When we wander away from the wondrously creative and generous people that are crime fiction writers, things can get a little different, a little more testy as some other writers have got egos the size of the moon and they want to do and say, what they want to do and say. So sitting here in a hotel room at numpty o’clock with no internet, I am taking time to reflect on the worst and the best I have chaired, or appeared on.

The worst introduction at an event was ‘this is Caro Ramsay, I read her book but it was not to my taste.’
Cheers mate.
A while ago I was left in a side room while the event I was invited to attend went on elsewhere. So no nice glass of champagne for me.

The worst chair I did was years ago, for two authors who totally ignored me. They had spoken to each other the night before so they knew what they were doing. But they had no intention of telling me.
If they had spoken to me I would have told them about Glasgow audiences. But they did what they did and bored the knickers off everybody. To save the event, I tried being a big funny (ha ha not peculiar) and got a few laughs but the woman on the panel thought I was making fun of them, and they complained bitterly about me afterwards. These two authors were also rude and dismissive of the sound crew, the runners, the ticket girl. Three other people had refused to chair the event, and now I know why. 

I wasn’t making fun of her but there’s a level of pretension that makes an audience’s hackles rise. Especially in a city with no pretension and these Hampstead types were thinking they were talking down to a Glasgow audience in an attempt to educate the masses. As an author, its wise to prick your own pretentious before anybody else does it.

Wittering on about the lack of lactose free Yaks milk at Glasgow airport just gets people’s backs up, especially the yaks!
And don’t get her started on biodegradable mascara.
There is a joke in entertainment circles in Britain about ‘where comedians go to die….? The Glasgow Empire!’
It was an old theatre, long closed, where the crowd were tough, lively and rarely sober. Acts who were not as good as they thought they were had their shortfalls pointed out to them.
I think that any good chair is aware of that audience tumble weed moment and they should steer a panel to a furrow more amusing or informative.

I think some of the bloggers were present at the worst chairperson of all time panel. The one who thought that all Europeans speak the same language, and that we have bears in Scotland. (I think she was getting confused with the snaggle toothed haggis.)

First rule of chairing, if you are not sure, ask it as a question? As a very wise chair did in Bouchercon when asking an English cop about the structure of the English police service. And I could tell that the audience appreciated it, making notes that most Detective Chief Inspectors are now little more than desk bound accountants.

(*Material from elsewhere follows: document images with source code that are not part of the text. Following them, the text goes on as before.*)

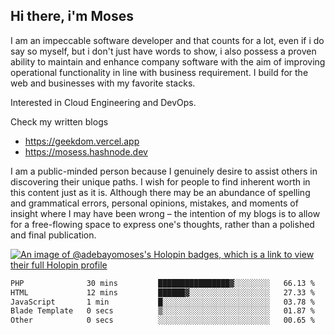 ## Hi there, i'm Moses

I am an impeccable software developer and that counts for a lot, even if i do say so myself, but i don't just have words to show, i also possess a proven ability to maintain and enhance company software with the aim of improving operational functionality in line with business requirement. I build for the web and businesses with my favorite stacks.

Interested in Cloud Engineering and DevOps.

Check my written blogs
- https://geekdom.vercel.app
- https://mosess.hashnode.dev
  
I am a public-minded person because I genuinely desire to assist others in discovering their unique paths. I wish for people to find inherent worth in this content just as it is. Although there may be an abundance of spelling and grammatical errors, personal opinions, mistakes, and moments of insight where I may have been wrong – the intention of my blogs is to allow for a free-flowing space to express one's thoughts, rather than a polished and final publication.

[![An image of @adebayomoses's Holopin badges, which is a link to view their full Holopin profile](https://holopin.me/adebayomoses)](https://holopin.io/@adebayomoses)

<!--START_SECTION:waka-->

```txt
PHP              30 mins         ████████████████▓░░░░░░░░   66.13 %
HTML             12 mins         ██████▓░░░░░░░░░░░░░░░░░░   27.33 %
JavaScript       1 min           █░░░░░░░░░░░░░░░░░░░░░░░░   03.78 %
Blade Template   0 secs          ▒░░░░░░░░░░░░░░░░░░░░░░░░   01.87 %
Other            0 secs          ░░░░░░░░░░░░░░░░░░░░░░░░░   00.65 %
```

<!--END_SECTION:waka-->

Some panellists are nervous. Some panellists are not aware that they have talked for 40 minutes of a 50 minute session. (Any ideas how to politely interject??? no, Tasers are not legal here!) 

And what about the panellist who says nothing? Or gives one word answers, slightly snuffy, as if they have better things to do with their time. Nerves I can understand. If I think they are a little nervy in the green room, we talk, we come up with a plan to reassure them that nothing untoward will happen. But being stroppy? Well, don’t agree to do the bloody panel then.

How does the audience feel when there is fall out on a panel? Good hearted disagreement is fine but I get slightly uncomfortable when it starts getting a bit nasty and it would seem that people are now very content to be offended by just about everything. Twice recently, as the chair simply asking a question…. So you have said A, many people still think B? And let the interviewee counter that point i.e. making a point that the audience might like to make…. And I got heckled by a snowflake in the audience.

For example. I personally protest against bullfighting in Spain but if the person I was interviewing was in agreement with my own personal view and that was the point of the talk, I would be happy to ask ‘But what about the argument that it is a Spanish tradition and nothing to do with us?’ And I wouldn’t expect to be heckled.

I killed the lady who did it, in my latest book, slowly and painfully. And fictionally.
Was there a lovely panellist on your panel in St Petes last year, Stan? She was an American living in Japan and she said the Japanese simply said ‘my view is different to yours’ and just leave it at that.
So I have a week to read 4 books, write 40 000 words, do the day job and be in Bristol by Thursday morning….

Good job there’s no internet!
                                   

                                                     Me, when  I arrived at the event.
                                                          It rained a wee bit.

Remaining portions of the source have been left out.